** RECORD EXTRACTS follows **
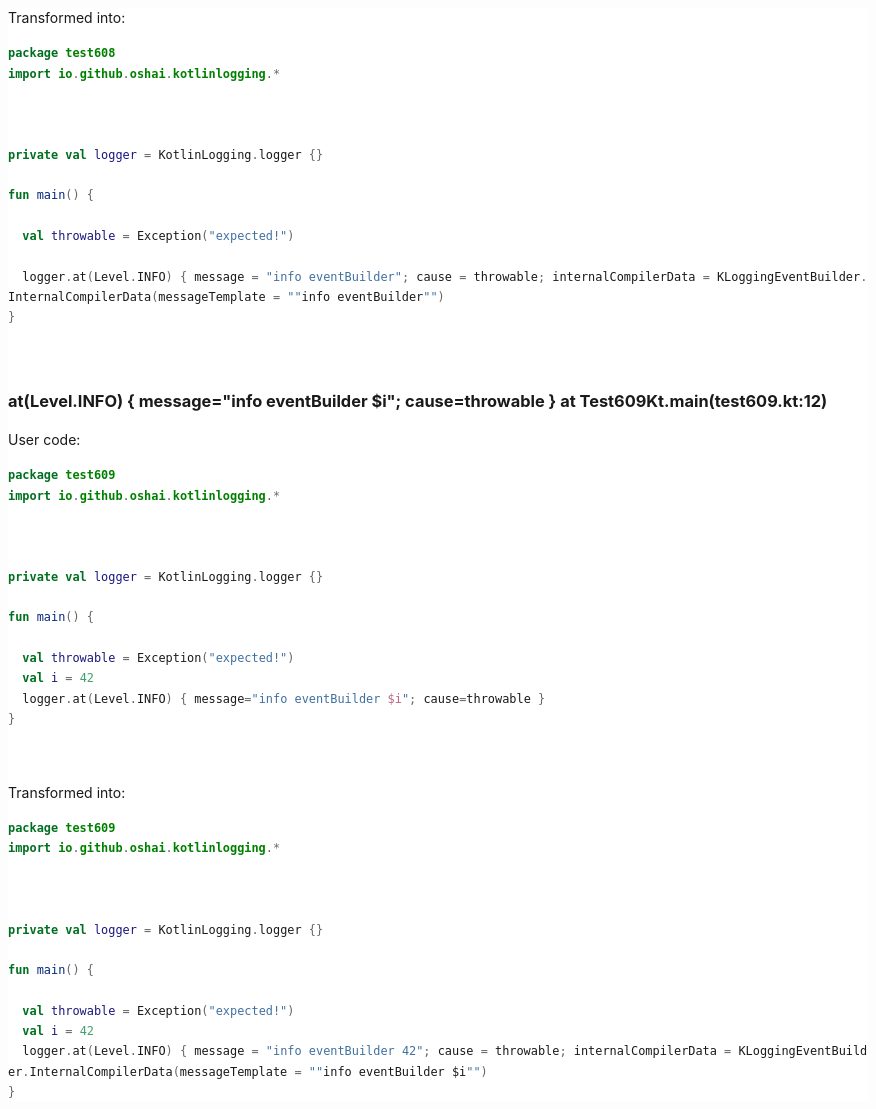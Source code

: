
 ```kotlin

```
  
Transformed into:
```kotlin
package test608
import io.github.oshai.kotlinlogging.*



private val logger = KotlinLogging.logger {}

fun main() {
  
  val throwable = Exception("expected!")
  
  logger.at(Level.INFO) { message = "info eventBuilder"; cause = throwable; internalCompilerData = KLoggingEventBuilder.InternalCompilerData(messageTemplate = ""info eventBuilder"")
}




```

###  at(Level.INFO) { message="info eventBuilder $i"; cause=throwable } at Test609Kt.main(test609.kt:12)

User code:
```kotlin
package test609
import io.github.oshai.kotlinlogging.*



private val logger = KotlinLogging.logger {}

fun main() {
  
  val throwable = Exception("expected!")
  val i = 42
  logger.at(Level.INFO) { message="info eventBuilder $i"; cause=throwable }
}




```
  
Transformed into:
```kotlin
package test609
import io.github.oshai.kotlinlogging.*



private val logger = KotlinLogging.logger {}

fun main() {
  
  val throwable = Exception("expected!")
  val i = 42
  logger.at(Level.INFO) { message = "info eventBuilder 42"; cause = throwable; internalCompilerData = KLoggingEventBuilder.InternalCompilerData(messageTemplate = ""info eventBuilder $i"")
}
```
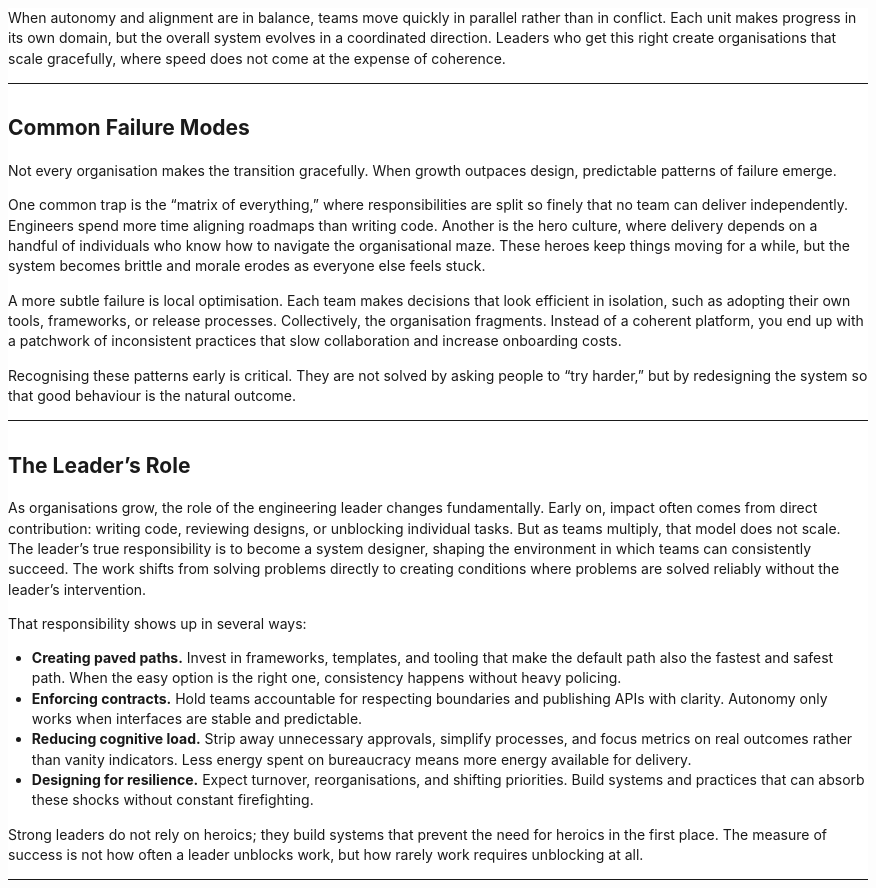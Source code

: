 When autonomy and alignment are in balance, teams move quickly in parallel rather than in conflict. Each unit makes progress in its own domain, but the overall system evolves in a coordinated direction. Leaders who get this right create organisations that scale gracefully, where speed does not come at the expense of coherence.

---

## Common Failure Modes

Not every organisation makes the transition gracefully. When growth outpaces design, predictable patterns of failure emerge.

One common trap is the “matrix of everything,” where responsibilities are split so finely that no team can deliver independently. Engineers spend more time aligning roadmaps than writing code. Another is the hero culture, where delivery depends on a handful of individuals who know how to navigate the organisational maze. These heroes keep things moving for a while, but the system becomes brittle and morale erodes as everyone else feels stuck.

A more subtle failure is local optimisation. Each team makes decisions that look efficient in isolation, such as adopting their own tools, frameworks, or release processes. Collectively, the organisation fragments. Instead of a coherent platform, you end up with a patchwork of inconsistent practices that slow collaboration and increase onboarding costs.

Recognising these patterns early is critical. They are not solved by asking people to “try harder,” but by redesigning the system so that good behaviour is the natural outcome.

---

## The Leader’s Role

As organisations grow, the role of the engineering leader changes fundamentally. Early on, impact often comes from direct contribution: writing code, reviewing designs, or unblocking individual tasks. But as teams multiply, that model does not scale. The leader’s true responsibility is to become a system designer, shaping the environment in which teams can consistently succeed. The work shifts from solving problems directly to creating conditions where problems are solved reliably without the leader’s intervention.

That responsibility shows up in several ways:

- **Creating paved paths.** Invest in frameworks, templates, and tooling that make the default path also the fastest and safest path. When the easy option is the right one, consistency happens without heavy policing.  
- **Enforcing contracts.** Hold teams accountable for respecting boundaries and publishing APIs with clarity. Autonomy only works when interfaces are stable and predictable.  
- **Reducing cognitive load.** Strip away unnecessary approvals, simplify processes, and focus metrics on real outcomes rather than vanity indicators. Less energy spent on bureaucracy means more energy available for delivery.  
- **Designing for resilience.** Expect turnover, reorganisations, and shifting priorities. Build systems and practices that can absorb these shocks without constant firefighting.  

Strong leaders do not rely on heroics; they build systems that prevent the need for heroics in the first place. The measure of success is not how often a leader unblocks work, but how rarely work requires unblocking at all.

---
** End of RECORD EXTRACTS **
[WHAT IS BEING ASKED]: Count each line of the listing above in which "rather" appears, and give that count with nothing added.

[SOLUTION FOR THIS EXERCISE]: 2